La partie n’était-elle pas injouable depuis le départ, en réalité, pour Michel Barnier ? « Si on dit que c’était la chronique d’un échec annoncé, ça voudrait dire que vu la composition de l’Assemblée, aucun gouvernement ne pourra agir », avance Roger Karoutchi, qui regrette l’attitude des certains. « A un moment, il faut se demander si les groupes ne jouent pas uniquement 2027 et oublient un peu tous l’intérêt du pays », regrette l’ancien ministre, qui en veut au chef de l’Etat : « On est dans une situation de blocage et de confusion depuis la dissolution, dont le Président porte lui seul la responsabilité ».
« Ce qui nous amène à la situation d’aujourd’hui, c’est le choix de dissoudre l’Assemblée », pointe aussi Jean-François Husson, rapporteur général du budget au Sénat. Il est concerné au premier chef par la censure car le Sénat est en plein examen du budget. Son examen s’arrêtera « illico » mercredi soir, quand le gouvernement tombera, prévient le rapporteur. Il faudra alors « une loi spéciale, pour adopter les recettes et ne pas mettre le pays à l’arrêt. C’est inédit sous la Ve République ».
« Gérard Larcher serait à mon avis celui qui rassemblerait le plus facilement. Mais est ce que lui-même le souhaite ? » demande Roger Karoutchi (LR)

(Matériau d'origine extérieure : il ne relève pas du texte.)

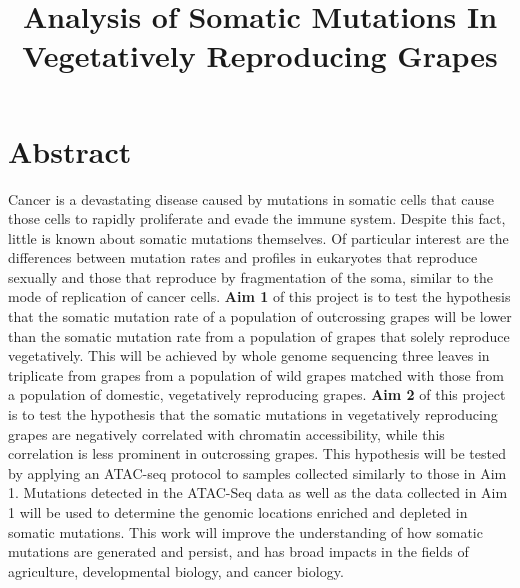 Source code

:\documentclass[12pt]{article}
\title{Analysis of Somatic Mutations In Vegetatively Reproducing Grapes}
\date{}
\begin{document}
\maketitle





\section{Abstract}
Cancer is a devastating disease caused by mutations in somatic cells that cause those cells to rapidly proliferate and evade the immune system. Despite this fact, little is known about somatic mutations themselves. Of particular interest are the differences between mutation rates and profiles in eukaryotes that reproduce sexually and those that reproduce by fragmentation of the soma, similar to the mode of replication of cancer cells.
\textbf{Aim 1} of this project is to test the hypothesis that the somatic mutation rate of a population of outcrossing grapes will be lower than the somatic mutation rate from a population of grapes that solely reproduce vegetatively.
This will be achieved by whole genome sequencing three leaves in triplicate from grapes from a population of wild grapes matched with those from a population of domestic, vegetatively reproducing grapes.
\textbf{Aim 2} of this project is to test the hypothesis that the somatic mutations in vegetatively reproducing grapes are negatively correlated with chromatin accessibility, while this correlation is less prominent in outcrossing grapes.
This hypothesis will be tested by applying an ATAC-seq protocol to samples collected similarly to those in Aim 1. Mutations detected in the ATAC-Seq data as well as the data collected in Aim 1 will be used to determine the genomic locations enriched and depleted in somatic mutations.
This work will improve the understanding of how somatic mutations are generated and persist, and has broad impacts in the fields of agriculture, developmental biology, and cancer biology.
\end{document}
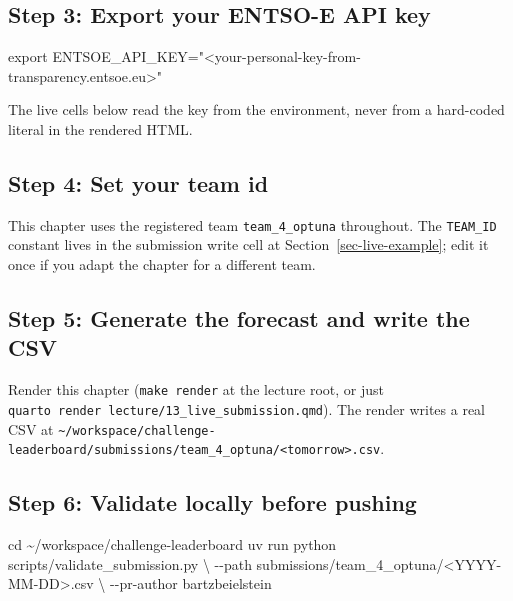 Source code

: \documentclass[
  english,
  letterpaper,
]{scrbook}
\newenvironment{Shaded}{\begin{snugshade}}{\end{snugshade}}
\newcommand{\AttributeTok}[1]{\textcolor[rgb]{0.40,0.45,0.13}{#1}}
\newcommand{\BuiltInTok}[1]{\textcolor[rgb]{0.00,0.23,0.31}{#1}}
\newcommand{\DataTypeTok}[1]{\textcolor[rgb]{0.68,0.00,0.00}{#1}}
\newcommand{\ExtensionTok}[1]{\textcolor[rgb]{0.00,0.23,0.31}{#1}}
\newcommand{\NormalTok}[1]{\textcolor[rgb]{0.00,0.23,0.31}{#1}}
\newcommand{\OperatorTok}[1]{\textcolor[rgb]{0.37,0.37,0.37}{#1}}
\newcommand{\StringTok}[1]{\textcolor[rgb]{0.13,0.47,0.30}{#1}}
\newcommand{\VariableTok}[1]{\textcolor[rgb]{0.07,0.07,0.07}{#1}}
\begin{document}
\subsection{Step 3: Export your ENTSO-E API
key}\label{step-3-export-your-entso-e-api-key}

\begin{Shaded}
\begin{Highlighting}[]
\BuiltInTok{export} \VariableTok{ENTSOE\_API\_KEY}\OperatorTok{=}\StringTok{"\textless{}your{-}personal{-}key{-}from{-}transparency.entsoe.eu\textgreater{}"}
\end{Highlighting}
\end{Shaded}

The live cells below read the key from the environment, never from a
hard-coded literal in the rendered HTML.

\subsection{Step 4: Set your team id}\label{step-4-set-your-team-id}

This chapter uses the registered team \texttt{team\_4\_optuna}
throughout. The \texttt{TEAM\_ID} constant lives in the submission write
cell at Section~\ref{sec-live-example}; edit it once if you adapt the
chapter for a different team.

\subsection{Step 5: Generate the forecast and write the
CSV}\label{step-5-generate-the-forecast-and-write-the-csv}

Render this chapter (\texttt{make\ render} at the lecture root, or just
\texttt{quarto\ render\ lecture/13\_live\_submission.qmd}). The render
writes a real CSV at
\texttt{\textasciitilde{}/workspace/challenge-leaderboard/submissions/team\_4\_optuna/\textless{}tomorrow\textgreater{}.csv}.

\subsection{Step 6: Validate locally before
pushing}\label{step-6-validate-locally-before-pushing}

\begin{Shaded}
\begin{Highlighting}[]
\BuiltInTok{cd}\NormalTok{ \textasciitilde{}/workspace/challenge{-}leaderboard}
\ExtensionTok{uv}\NormalTok{ run python scripts/validate\_submission.py }\DataTypeTok{\textbackslash{}}
    \AttributeTok{{-}{-}path}\NormalTok{ submissions/team\_4\_optuna/}\OperatorTok{\textless{}}\NormalTok{YYYY{-}MM{-}DD}\OperatorTok{\textgreater{}}\NormalTok{.csv }\DataTypeTok{\textbackslash{}}
    \AttributeTok{{-}{-}pr{-}author}\NormalTok{ bartzbeielstein}
\end{Highlighting}
\end{Shaded}
\end{document}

Mais pour cela, il faudra un premier ministre et des ministres. Un ancien ministre Renaissance, qui anticipait la semaine dernière la censure, imaginait deux scénarios : « L’alternative aujourd’hui, c’est soit un Barnier de droite, le même ou un autre, soit un Barnier de gauche ».
Chez les LR, on préfère évidemment la première solution. Avec des noms qui commencent à circuler. Le ministre de la Défense, Sébastien Lecornu ? Le ministre de l’Intérieur, Bruno Retailleau ? Ou le président du Sénat, Gérard Larcher ? « Gérard Larcher serait à mon avis celui qui rassemblerait le plus facilement. Mais est ce que lui-même le souhaite ? Peut-être pas, surtout dans les conditions actuelles. Est-ce que c’est la pensée du Président ? Je n’en sais rien », répond Roger Karoutchi, qui ajoute : « Mais il y a d’autres noms qui circulent, François Baroin, et d’autres ». Le maire de Troyes ? « Le nom de François Baroin recircule. C’est un homme de consensus, qui a des liens avec les syndicats, les partis politiques », avance le sénateur des Hauts-de-Seine, « mais ça ne suffit pas ». Regardez (images de Fabien Recker) :
Patrick Kanner : « Nous sommes à la disposition du président de la République, pour dire, nous sommes là, nous sommes prêts »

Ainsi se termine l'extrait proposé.